A sa décharge, Ilyes est aussi sollicité par ses amis qui eux profitent des vacances en plein mois d'août. Que pensent-ils d’ailleurs de son orientation ? « Les amis ? Ils te voient comme le jeune qui a seulement 16 ans, qui conduit les tracteurs et qui n’a pas peur des grosses bêtes imposantes. Je me la pête un peu. C’est trop la classe, l’agriculture », s’enorgueillit le jeune homme. Bien sûr, je me fais aussi vanner de temps en temps, mais j’aimerais bien les voir dans le métier de paysan, ils changeraient vite d’avis ». Une sortie qui contraste là encore avec le vécu de Guillaume, l'un des trois associés du Gaec. « Quand on nous demandait ce que faisaient nos parents, on avait du mal à sortir qu’ils étaient paysans. On le disait tout doucement ».

"Pour les filles, ça m’aide beaucoup l’agriculture, quand je leur montre ce que je fais, je vois des étoiles dans leurs yeux"
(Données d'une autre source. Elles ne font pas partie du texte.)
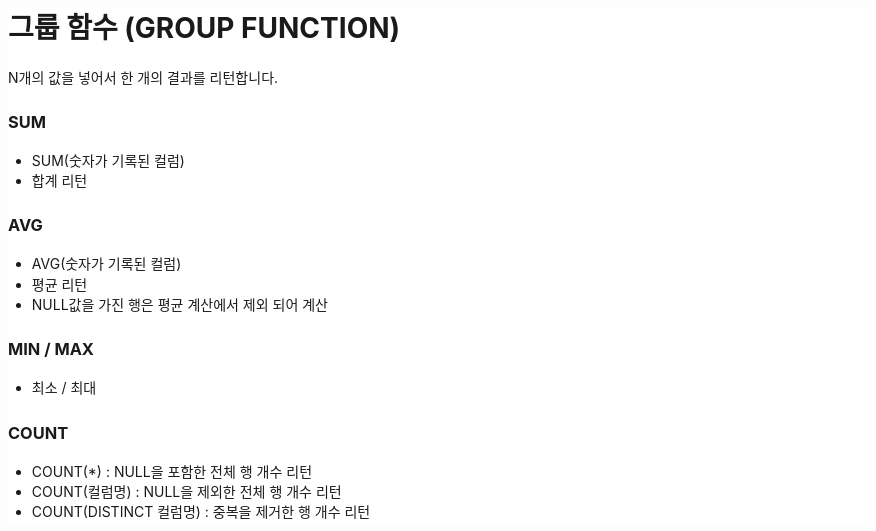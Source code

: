 # 그룹 함수 (GROUP FUNCTION)

N개의 값을 넣어서 한 개의 결과를 리턴합니다.

### SUM
* SUM(숫자가 기록된 컬럼)
* 합계 리턴

### AVG
* AVG(숫자가 기록된 컬럼)
* 평균 리턴
* NULL값을 가진 행은 평균 계산에서 제외 되어 계산

### MIN / MAX
* 최소 / 최대

### COUNT
* COUNT(*) : NULL을 포함한 전체 행 개수 리턴
* COUNT(컬럼명) : NULL을 제외한 전체 행 개수 리턴
* COUNT(DISTINCT 컬럼명) : 중복을 제거한 행 개수 리턴

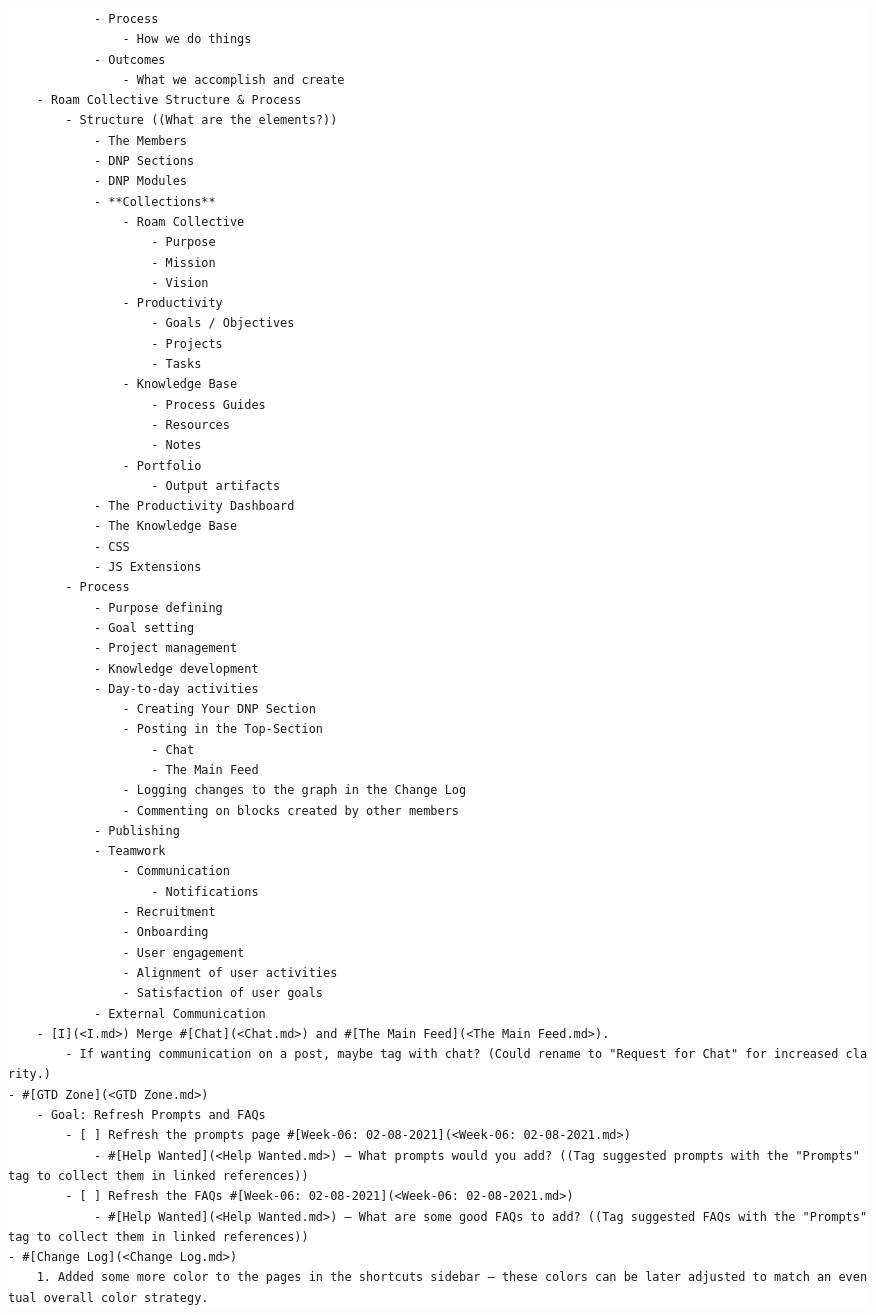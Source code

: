                 - Process
                    - How we do things
                - Outcomes
                    - What we accomplish and create
        - Roam Collective Structure & Process
            - Structure ((What are the elements?))
                - The Members
                - DNP Sections
                - DNP Modules
                - **Collections**
                    - Roam Collective
                        - Purpose
                        - Mission
                        - Vision
                    - Productivity
                        - Goals / Objectives
                        - Projects
                        - Tasks
                    - Knowledge Base
                        - Process Guides
                        - Resources
                        - Notes
                    - Portfolio
                        - Output artifacts
                - The Productivity Dashboard
                - The Knowledge Base
                - CSS
                - JS Extensions
            - Process
                - Purpose defining
                - Goal setting
                - Project management
                - Knowledge development
                - Day-to-day activities
                    - Creating Your DNP Section
                    - Posting in the Top-Section
                        - Chat
                        - The Main Feed
                    - Logging changes to the graph in the Change Log
                    - Commenting on blocks created by other members
                - Publishing
                - Teamwork
                    - Communication
                        - Notifications
                    - Recruitment
                    - Onboarding
                    - User engagement 
                    - Alignment of user activities 
                    - Satisfaction of user goals
                - External Communication
        - [I](<I.md>) Merge #[Chat](<Chat.md>) and #[The Main Feed](<The Main Feed.md>).
            - If wanting communication on a post, maybe tag with chat? (Could rename to "Request for Chat" for increased clarity.)
    - #[GTD Zone](<GTD Zone.md>) 
        - Goal: Refresh Prompts and FAQs
            - [ ] Refresh the prompts page #[Week-06: 02-08-2021](<Week-06: 02-08-2021.md>)
                - #[Help Wanted](<Help Wanted.md>) — What prompts would you add? ((Tag suggested prompts with the "Prompts" tag to collect them in linked references))
            - [ ] Refresh the FAQs #[Week-06: 02-08-2021](<Week-06: 02-08-2021.md>)
                - #[Help Wanted](<Help Wanted.md>) — What are some good FAQs to add? ((Tag suggested FAQs with the "Prompts" tag to collect them in linked references))
    - #[Change Log](<Change Log.md>) 
        1. Added some more color to the pages in the shortcuts sidebar — these colors can be later adjusted to match an eventual overall color strategy.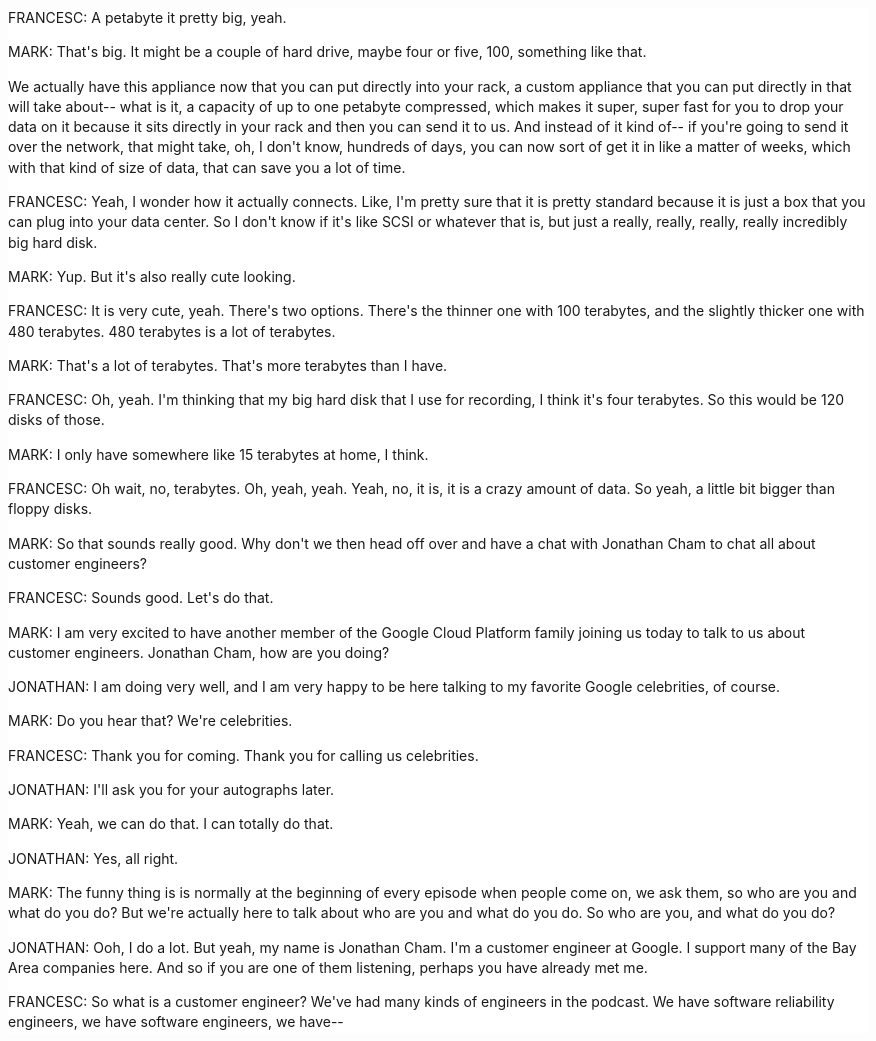 FRANCESC: A petabyte it pretty big, yeah. 

MARK: That's big. It might be a couple of hard drive, maybe four or five, 100, something like that. 

We actually have this appliance now that you can put directly into your rack, a custom appliance that you can put directly in that will take about-- what is it, a capacity of up to one petabyte compressed, which makes it super, super fast for you to drop your data on it because it sits directly in your rack and then you can send it to us. And instead of it kind of-- if you're going to send it over the network, that might take, oh, I don't know, hundreds of days, you can now sort of get it in like a matter of weeks, which with that kind of size of data, that can save you a lot of time. 

FRANCESC: Yeah, I wonder how it actually connects. Like, I'm pretty sure that it is pretty standard because it is just a box that you can plug into your data center. So I don't know if it's like SCSI or whatever that is, but just a really, really, really, really incredibly big hard disk. 

MARK: Yup. But it's also really cute looking. 

FRANCESC: It is very cute, yeah. There's two options. There's the thinner one with 100 terabytes, and the slightly thicker one with 480 terabytes. 480 terabytes is a lot of terabytes. 

MARK: That's a lot of terabytes. That's more terabytes than I have. 

FRANCESC: Oh, yeah. I'm thinking that my big hard disk that I use for recording, I think it's four terabytes. So this would be 120 disks of those. 

MARK: I only have somewhere like 15 terabytes at home, I think. 

FRANCESC: Oh wait, no, terabytes. Oh, yeah, yeah. Yeah, no, it is, it is a crazy amount of data. So yeah, a little bit bigger than floppy disks. 

MARK: So that sounds really good. Why don't we then head off over and have a chat with Jonathan Cham to chat all about customer engineers? 

FRANCESC: Sounds good. Let's do that. 

MARK: I am very excited to have another member of the Google Cloud Platform family joining us today to talk to us about customer engineers. Jonathan Cham, how are you doing? 

JONATHAN: I am doing very well, and I am very happy to be here talking to my favorite Google celebrities, of course. 

MARK: Do you hear that? We're celebrities. 

FRANCESC: Thank you for coming. Thank you for calling us celebrities. 

JONATHAN: I'll ask you for your autographs later. 

MARK: Yeah, we can do that. I can totally do that. 

JONATHAN: Yes, all right. 

MARK: The funny thing is is normally at the beginning of every episode when people come on, we ask them, so who are you and what do you do? But we're actually here to talk about who are you and what do you do. So who are you, and what do you do? 

JONATHAN: Ooh, I do a lot. But yeah, my name is Jonathan Cham. I'm a customer engineer at Google. I support many of the Bay Area companies here. And so if you are one of them listening, perhaps you have already met me. 

FRANCESC: So what is a customer engineer? We've had many kinds of engineers in the podcast. We have software reliability engineers, we have software engineers, we have--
Plus que les animaux, le tracteur a bien plus les faveurs d’Ilyes. Et plus précisément le vert au cerf bondissant plutôt que Puma rugissant. Oui mais voilà, pour incorporer le fumier au déchaumeur à disques, c’est le Case IH qui fera le job. Après quelques allers-retours, Florent Claudon lâche la bride à son apprenti. Le GPS fera le reste. Par prudence, le smartphone sera tout de même confisqué le temps du chantier. Tant pis pour les selfies et la « pète » sur les réseaux sociaux et auprès des filles. A ce propos : « Pour les filles, ça m’aide beaucoup l’agriculture, quand je leur montre ce que je fais, je vois des étoiles dans leurs yeux », lâche le jeune homme.

Ilyes au déchaumage avant les semis de colza
Ilyes au déchaumage avant les semis de colza

Du haut de ses 16 ans et vu de son parcours, Ilyes aura lui-même encore besoin pendant quelques années de GPS et autres boussoles, incarnés par ses éducateurs, sa famille d’accueil et ses maîtres d’apprentissage tels Florent et ses associés Guillaume et Christine. « Quand je suis en roue libre, ça ne finit pas toujours très bien », concède le jeune adolescent, tout en lucidité.

Ilyes s’imagine chauffeur d’engins dans les années à venir, dans l’agriculture sinon dans le BTP, puisque que « tout ce qui est gros, c’est la classe ». Mais il a aussi le bac pro dans la ligne de mire de son GPS.